Workers and identity
Task queues, the default single worker, shared worker pools, and how cori status shows what's online.
v1: one worker, your machine
By default, cori run runs an ephemeral in-process worker on your machine. All steps go to your machine's task queue, derived from your identity. This is the "solo flow" — no configuration needed.
cori work — keep a machine online
cori run spawns a worker just for that run. If you want a machine to stay available between runs (so other machines can dispatch work to it), run:
cori workThis starts a long-lived worker process that listens on your identity-derived task queue. While it's running, any cori run command that targets your task queue can dispatch to it.
cori work --shared — service workers
cori work --shared notion-poolThis registers your machine as a worker on the named shared pool's task queue. Workflows can declare that a step should run on a named pool, and any machine running cori work --shared <pool> will pick it up.

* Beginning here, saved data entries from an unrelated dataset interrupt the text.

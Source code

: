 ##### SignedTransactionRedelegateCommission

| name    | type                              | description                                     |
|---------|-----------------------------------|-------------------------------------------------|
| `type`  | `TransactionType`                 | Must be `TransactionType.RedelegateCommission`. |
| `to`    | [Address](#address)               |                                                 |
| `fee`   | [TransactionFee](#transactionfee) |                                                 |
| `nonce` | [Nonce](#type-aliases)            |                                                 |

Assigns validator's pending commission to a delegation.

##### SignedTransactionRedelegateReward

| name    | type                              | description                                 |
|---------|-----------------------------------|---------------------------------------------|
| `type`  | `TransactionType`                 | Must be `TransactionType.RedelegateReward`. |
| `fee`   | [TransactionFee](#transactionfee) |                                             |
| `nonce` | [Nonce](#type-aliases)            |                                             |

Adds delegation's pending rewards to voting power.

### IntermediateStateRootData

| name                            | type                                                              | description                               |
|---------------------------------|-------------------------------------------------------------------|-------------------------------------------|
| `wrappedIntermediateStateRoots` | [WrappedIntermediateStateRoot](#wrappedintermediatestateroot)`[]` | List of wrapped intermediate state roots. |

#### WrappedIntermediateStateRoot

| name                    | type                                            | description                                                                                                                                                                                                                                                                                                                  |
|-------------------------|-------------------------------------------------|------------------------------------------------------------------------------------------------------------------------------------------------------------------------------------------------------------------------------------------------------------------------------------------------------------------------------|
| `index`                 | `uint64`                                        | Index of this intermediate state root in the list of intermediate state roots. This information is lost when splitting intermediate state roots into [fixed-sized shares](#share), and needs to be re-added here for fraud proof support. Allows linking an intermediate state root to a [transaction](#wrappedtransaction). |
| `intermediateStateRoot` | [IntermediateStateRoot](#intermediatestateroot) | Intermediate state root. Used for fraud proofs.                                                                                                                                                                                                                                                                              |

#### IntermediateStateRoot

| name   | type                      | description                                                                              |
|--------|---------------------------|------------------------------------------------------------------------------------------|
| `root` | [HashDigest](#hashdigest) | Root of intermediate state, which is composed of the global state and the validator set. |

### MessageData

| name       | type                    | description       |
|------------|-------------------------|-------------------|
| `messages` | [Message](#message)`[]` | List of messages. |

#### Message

Example: you have a machine with Notion credentials configured. You run cori work --shared notion-pool on it. A workflow on another machine declares a step with task_queue: notion-pool. Cori dispatches that step to your Notion machine.
Cross-user dispatch is not possible by construction. Task queues are identity-derived. A step dispatched to notion-pool only reaches machines that have opted in with cori work --shared notion-pool and share the same identity context.
Inspecting workers
cori statuscori status shows the current Temporal endpoint, your identity, and any workers that are currently online.
There is no cori workers command. Use cori status.
Not in v1
There are no Cori cloud workers. All workers are self-hosted on machines you control. See Set up worker pools for the how-to.